On 12 May 2021, HMRC published a call for evidence, which closes on 3 August 2021. The call for evidence is split into two parts: the first part looks at the increasing complexity of the VAT land and property rules and the factors driving the need for simplification; and the second part discusses possible solutions and includes the options for simplification previously identified (but ultimately rejected) by the OTS in 2017.
In broad terms, transactions in land are exempt from VAT, subject to a number of specific exceptions. This once relatively simple rule (which originally included just four exceptions to the exemption) has increased in complexity over the years and now contains 15 exceptions and 26 sets of notes. Further complexity also arises in determining what constitutes an exempt supply of land or a taxable supply of facilities.

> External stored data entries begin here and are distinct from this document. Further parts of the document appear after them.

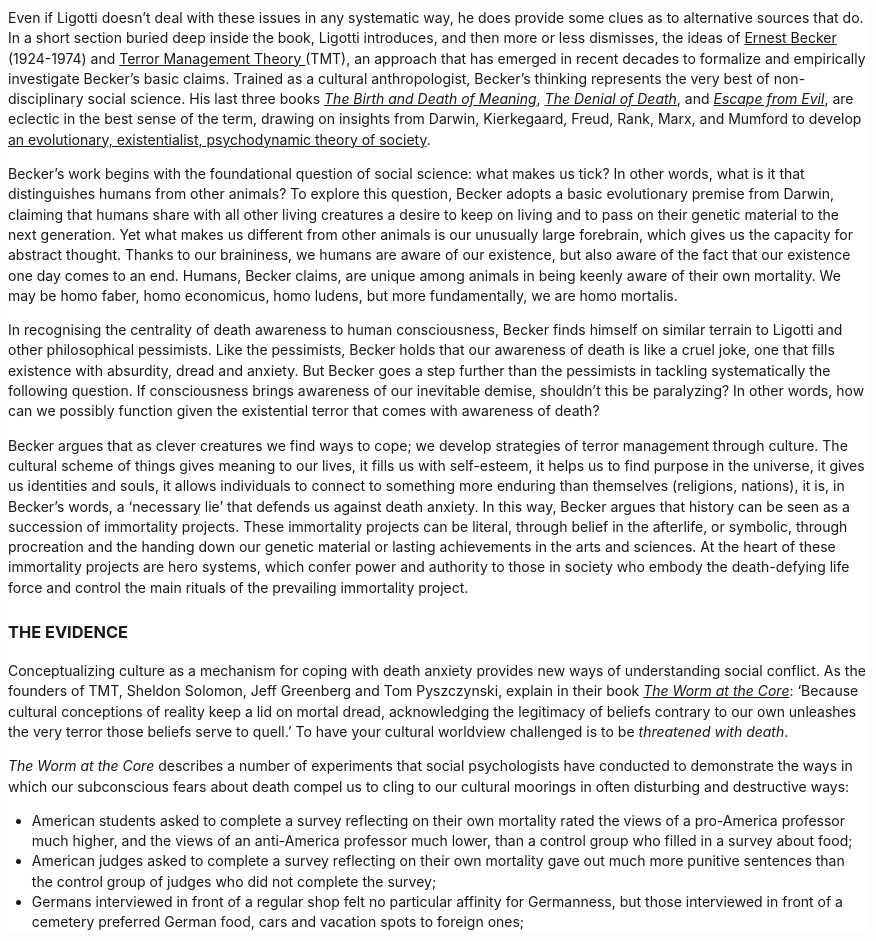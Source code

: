 <p>Even if Ligotti doesn’t deal with these issues in any systematic way, he does provide some clues as to alternative sources that do. In a short section buried deep inside the book, Ligotti introduces, and then more or less dismisses, the ideas of <a href="https://en.wikipedia.org/wiki/Ernest_Becker#Books">Ernest Becker</a> (1924-1974) and <a href="https://en.wikipedia.org/wiki/Terror_management_theory">Terror Management Theory </a>(TMT), an approach that has emerged in recent decades to formalize and empirically investigate Becker’s basic claims. Trained as a cultural anthropologist, Becker’s thinking represents the very best of non-disciplinary social science. His last three books <em><a href="https://www.goodreads.com/book/show/162759.The_Birth_and_Death_of_Meaning">The Birth and Death of Meaning</a></em>, <em><a href="https://en.wikipedia.org/wiki/The_Denial_of_Death">The Denial of Death</a></em>, and <em><a href="https://www.goodreads.com/en/book/show/162757.Escape_from_Evil">Escape from Evil</a></em>, are eclectic in the best sense of the term, drawing on insights from Darwin, Kierkegaard, Freud, Rank, Marx, and Mumford to develop <a href="https://www.youtube.com/watch?v=j7GZrgWKj9o">an evolutionary, existentialist, psychodynamic theory of society</a>.</p>
<p>Becker’s work begins with the foundational question of social science: what makes us tick? In other words, what is it that distinguishes humans from other animals? To explore this question, Becker adopts a basic evolutionary premise from Darwin, claiming that humans share with all other living creatures a desire to keep on living and to pass on their genetic material to the next generation. Yet what makes us different from other animals is our unusually large forebrain, which gives us the capacity for abstract thought. Thanks to our braininess, we humans are aware of our existence, but also aware of the fact that our existence one day comes to an end. Humans, Becker claims, are unique among animals in being keenly aware of their own mortality. We may be homo faber, homo economicus, homo ludens, but more fundamentally, we are homo mortalis.</p>
<p>In recognising the centrality of death awareness to human consciousness, Becker finds himself on similar terrain to Ligotti and other philosophical pessimists. Like the pessimists, Becker holds that our awareness of death is like a cruel joke, one that fills existence with absurdity, dread and anxiety. But Becker goes a step further than the pessimists in tackling systematically the following question. If consciousness brings awareness of our inevitable demise, shouldn’t this be paralyzing? In other words, how can we possibly function given the existential terror that comes with awareness of death?</p>
<p>Becker argues that as clever creatures we find ways to cope; we develop strategies of terror management through culture. The cultural scheme of things gives meaning to our lives, it fills us with self-esteem, it helps us to find purpose in the universe, it gives us identities and souls, it allows individuals to connect to something more enduring than themselves (religions, nations), it is, in Becker’s words, a ‘necessary lie’ that defends us against death anxiety. In this way, Becker argues that history can be seen as a succession of immortality projects. These immortality projects can be literal, through belief in the afterlife, or symbolic, through procreation and the handing down our genetic material or lasting achievements in the arts and sciences. At the heart of these immortality projects are hero systems, which confer power and authority to those in society who embody the death-defying life force and control the main rituals of the prevailing immortality project.</p>
<h3>THE EVIDENCE</h3>
<p>Conceptualizing culture as a mechanism for coping with death anxiety provides new ways of understanding social conflict. As the founders of TMT, Sheldon Solomon, Jeff Greenberg and Tom Pyszczynski, explain in their book <em><a href="https://www.goodreads.com/book/show/22545857-the-worm-at-the-core">The Worm at the Core</a></em>: ‘Because cultural conceptions of reality keep a lid on mortal dread, acknowledging the legitimacy of beliefs contrary to our own unleashes the very terror those beliefs serve to quell.’ To have your cultural worldview challenged is to be <em>threatened with death</em>.</p>
<p><em>The Worm at the Core</em> describes a number of experiments that social psychologists have conducted to demonstrate the ways in which our subconscious fears about death compel us to cling to our cultural moorings in often disturbing and destructive ways:</p>
<div class="wp-block-group">
<div class="wp-block-group__inner-container">
<div class="wp-block-group">
<div class="wp-block-group__inner-container">
<ul>
	<li>American students asked to complete a survey reflecting on their own mortality rated the views of a pro-America professor much higher, and the views of an anti-America professor much lower, than a control group who filled in a survey about food;</li>
	<li>American judges asked to complete a survey reflecting on their own mortality gave out much more punitive sentences than the control group of judges who did not complete the survey;</li>
	<li>Germans interviewed in front of a regular shop felt no particular affinity for Germanness, but those interviewed in front of a cemetery preferred German food, cars and vacation spots to foreign ones;</li>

In addition, the "option to tax", which enables a taxpayer to waive the exemption and opt to tax the land or property, can be complicated, administratively burdensome and unclear (as there is no central facility for a buyer to check whether a property they are purchasing has been opted to tax by the seller).
In trying to address the question of simplification, HMRC sets out a wide range of possible solutions in the call for evidence, whilst also stressing that it welcomes any other options or suggestions of how the rules could be simplified.
The options for simplification include the following (the first three having been identified as options in the OTS simplification review in 2017):
- Removing the ability to opt and making all relevant transactions exempt.
- Removing the option to tax and making all land and property taxable at a reduced rate.
- Making all commercial land and property taxable at the standard rate with an option to exempt.
- Defining short-term or minor interests as subject to VAT.
- Making most supplies subject to VAT but exempting specific supplies (such as residential accommodation and charitable buildings).